US Lawmakers Set to Examine Crypto Tax Policy as Key Legislation Advances
Lawmakers are gearing up to pass three bills for the blockchain industry following a pivotal week of hearing dubbed as "crypto week."
The U.S congress has been working on a legislation that the crypto industry is hoping will bring greater clarity and help the industry grow, primarily through two bills that target regulatory issues and one at ablecoins.
The hearing, scheduled for July 16 by the House Committee on Ways and Means and its Oversight Subcommittee.
The official notice for the hearing indicated that the session will center on “affirmative steps needed to place a tax policy framework on digital assets.”
However, it did not specify which witnesses would testify or reference any previously proposed policies.
The three bills that lawmakers are considering these three weeks are:
Establishing The Guidelines For National Innovation Through The GENIUS Act
The GENIUS Act is probably the most recognisable law among the three bills, and it has been the long-awaited regulatory framework for stablecoins.
The bill was introduced in February, just one week after President Donald Trump took his oath of office.
The bill is now looking to pass the House of Representatives after passing the Senate in a bipartisan vote on June 17.

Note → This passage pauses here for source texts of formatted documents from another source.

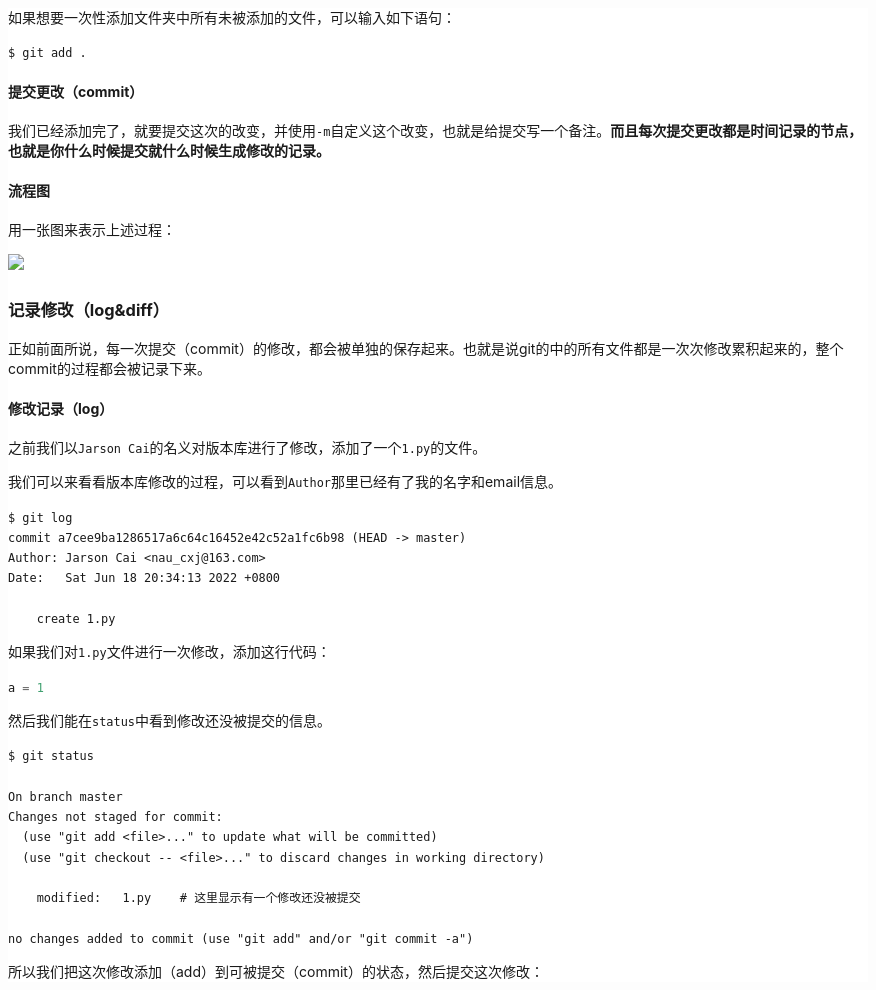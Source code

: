 如果想要一次性添加文件夹中所有未被添加的文件，可以输入如下语句：

```shell
$ git add .
```

#### 提交更改（commit）

我们已经添加完了，就要提交这次的改变，并使用`-m`自定义这个改变，也就是给提交写一个备注。**而且每次提交更改都是时间记录的节点，也就是你什么时候提交就什么时候生成修改的记录。**

#### 流程图

用一张图来表示上述过程：

![](https://blog-1311257248.cos.ap-nanjing.myqcloud.com/imgs/git/img1.jpg)

### 记录修改（log&diff）

正如前面所说，每一次提交（commit）的修改，都会被单独的保存起来。也就是说git的中的所有文件都是一次次修改累积起来的，整个commit的过程都会被记录下来。

#### 修改记录（log）

之前我们以`Jarson Cai`的名义对版本库进行了修改，添加了一个`1.py`的文件。

我们可以来看看版本库修改的过程，可以看到`Author`那里已经有了我的名字和email信息。

```shell
$ git log
commit a7cee9ba1286517a6c64c16452e42c52a1fc6b98 (HEAD -> master)
Author: Jarson Cai <nau_cxj@163.com>
Date:   Sat Jun 18 20:34:13 2022 +0800

    create 1.py
```

如果我们对`1.py`文件进行一次修改，添加这行代码：

```python
a = 1
```

然后我们能在`status`中看到修改还没被提交的信息。

```shell
$ git status

On branch master
Changes not staged for commit:
  (use "git add <file>..." to update what will be committed)
  (use "git checkout -- <file>..." to discard changes in working directory)

    modified:   1.py    # 这里显示有一个修改还没被提交

no changes added to commit (use "git add" and/or "git commit -a")
```

所以我们把这次修改添加（add）到可被提交（commit）的状态，然后提交这次修改：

This bill will determine what type of entities will have the right to issue stablecoins and states that "issuers must maintain reserves backing the stablecoin on a one-to-one basis using U.S currency or other similar liquid asset."
It also subjects issuers to the Bank Secrecy Act and sets provisions for the event of a stablecoin issuer going insolvent.

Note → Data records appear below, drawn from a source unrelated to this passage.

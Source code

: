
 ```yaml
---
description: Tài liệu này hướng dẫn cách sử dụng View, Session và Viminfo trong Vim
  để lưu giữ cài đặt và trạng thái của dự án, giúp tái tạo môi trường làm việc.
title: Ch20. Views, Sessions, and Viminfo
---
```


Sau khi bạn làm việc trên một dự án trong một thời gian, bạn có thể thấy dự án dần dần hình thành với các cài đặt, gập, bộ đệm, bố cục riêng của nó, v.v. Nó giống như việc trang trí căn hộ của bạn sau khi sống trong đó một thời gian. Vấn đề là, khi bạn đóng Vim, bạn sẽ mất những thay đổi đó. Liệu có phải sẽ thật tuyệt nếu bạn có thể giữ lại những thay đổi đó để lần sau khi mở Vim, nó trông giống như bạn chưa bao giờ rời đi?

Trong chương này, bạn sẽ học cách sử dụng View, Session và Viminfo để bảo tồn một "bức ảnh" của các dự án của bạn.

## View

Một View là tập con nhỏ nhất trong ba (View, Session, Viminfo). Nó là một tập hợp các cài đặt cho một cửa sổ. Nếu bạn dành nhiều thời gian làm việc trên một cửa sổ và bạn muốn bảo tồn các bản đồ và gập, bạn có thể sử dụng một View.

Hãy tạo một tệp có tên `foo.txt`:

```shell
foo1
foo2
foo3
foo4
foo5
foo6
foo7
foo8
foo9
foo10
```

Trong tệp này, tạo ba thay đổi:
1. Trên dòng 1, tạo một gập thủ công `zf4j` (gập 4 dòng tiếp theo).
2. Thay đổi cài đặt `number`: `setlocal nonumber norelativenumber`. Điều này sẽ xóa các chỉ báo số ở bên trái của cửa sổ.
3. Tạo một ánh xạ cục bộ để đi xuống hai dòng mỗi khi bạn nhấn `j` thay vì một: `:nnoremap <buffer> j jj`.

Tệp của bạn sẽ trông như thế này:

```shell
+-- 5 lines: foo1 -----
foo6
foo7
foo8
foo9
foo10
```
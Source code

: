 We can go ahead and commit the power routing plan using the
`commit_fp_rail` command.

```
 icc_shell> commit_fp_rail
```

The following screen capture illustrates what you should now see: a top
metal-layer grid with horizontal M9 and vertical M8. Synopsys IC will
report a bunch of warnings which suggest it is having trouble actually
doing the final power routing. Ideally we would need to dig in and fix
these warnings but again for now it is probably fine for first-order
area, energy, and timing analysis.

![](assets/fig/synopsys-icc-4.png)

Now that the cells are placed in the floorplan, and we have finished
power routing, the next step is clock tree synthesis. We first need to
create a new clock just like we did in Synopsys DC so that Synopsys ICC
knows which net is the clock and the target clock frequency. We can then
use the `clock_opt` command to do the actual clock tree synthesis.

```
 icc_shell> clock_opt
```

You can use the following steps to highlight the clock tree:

Anti-CBDC Surveillance State Act
The Anti-CBDC Surveillance bill was first introduced by Republican Representative Toim Emmer on March 6, which blocks the the U.S central Bank from issuing a CBDC.

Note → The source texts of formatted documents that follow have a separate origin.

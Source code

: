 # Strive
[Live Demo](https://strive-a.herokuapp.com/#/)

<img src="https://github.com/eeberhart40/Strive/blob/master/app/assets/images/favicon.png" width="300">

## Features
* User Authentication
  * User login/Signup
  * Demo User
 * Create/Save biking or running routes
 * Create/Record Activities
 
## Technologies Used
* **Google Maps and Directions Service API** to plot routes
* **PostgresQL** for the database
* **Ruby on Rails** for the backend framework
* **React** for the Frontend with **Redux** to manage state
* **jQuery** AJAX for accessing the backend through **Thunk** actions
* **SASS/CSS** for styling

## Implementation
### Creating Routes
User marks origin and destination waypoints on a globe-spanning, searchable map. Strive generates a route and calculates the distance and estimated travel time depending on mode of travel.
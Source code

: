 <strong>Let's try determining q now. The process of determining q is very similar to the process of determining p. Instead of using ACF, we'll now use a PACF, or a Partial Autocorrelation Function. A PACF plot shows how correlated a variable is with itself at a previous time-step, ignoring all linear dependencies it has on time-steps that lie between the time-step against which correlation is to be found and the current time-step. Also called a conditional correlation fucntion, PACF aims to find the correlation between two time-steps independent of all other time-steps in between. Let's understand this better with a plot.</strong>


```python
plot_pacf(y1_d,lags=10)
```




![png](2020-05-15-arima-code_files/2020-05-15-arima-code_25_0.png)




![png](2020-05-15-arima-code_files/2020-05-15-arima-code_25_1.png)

Citing citizens' privacy, the act would deter the Fed from issuing a CBDC either by itself or through a third party.
This would also stop the Fed from influencing the monetary policy, giving the Congress the sole authority to issue a digital dollar.
The Blockchain Association, the Digital Chamber of Commerce and a number of other banking lobbies has all support the bill.
Digital Asset Market Clarity Act (CLARITY Act)
The CLARITY Act is probably the most important and recent addition to the bills, introduced by Republican Representative French Hill only at the end of June.
The Bill aims to provide a framework for the digital assets industry while also providing greater clarity of what are the roles of the Securities and Exchange Commisssion and the Commmodity Futures Trading Commisssion.
The Howey test was commonly perceived by the crypto industry to be an outdated and should not be used to regulate digital assets.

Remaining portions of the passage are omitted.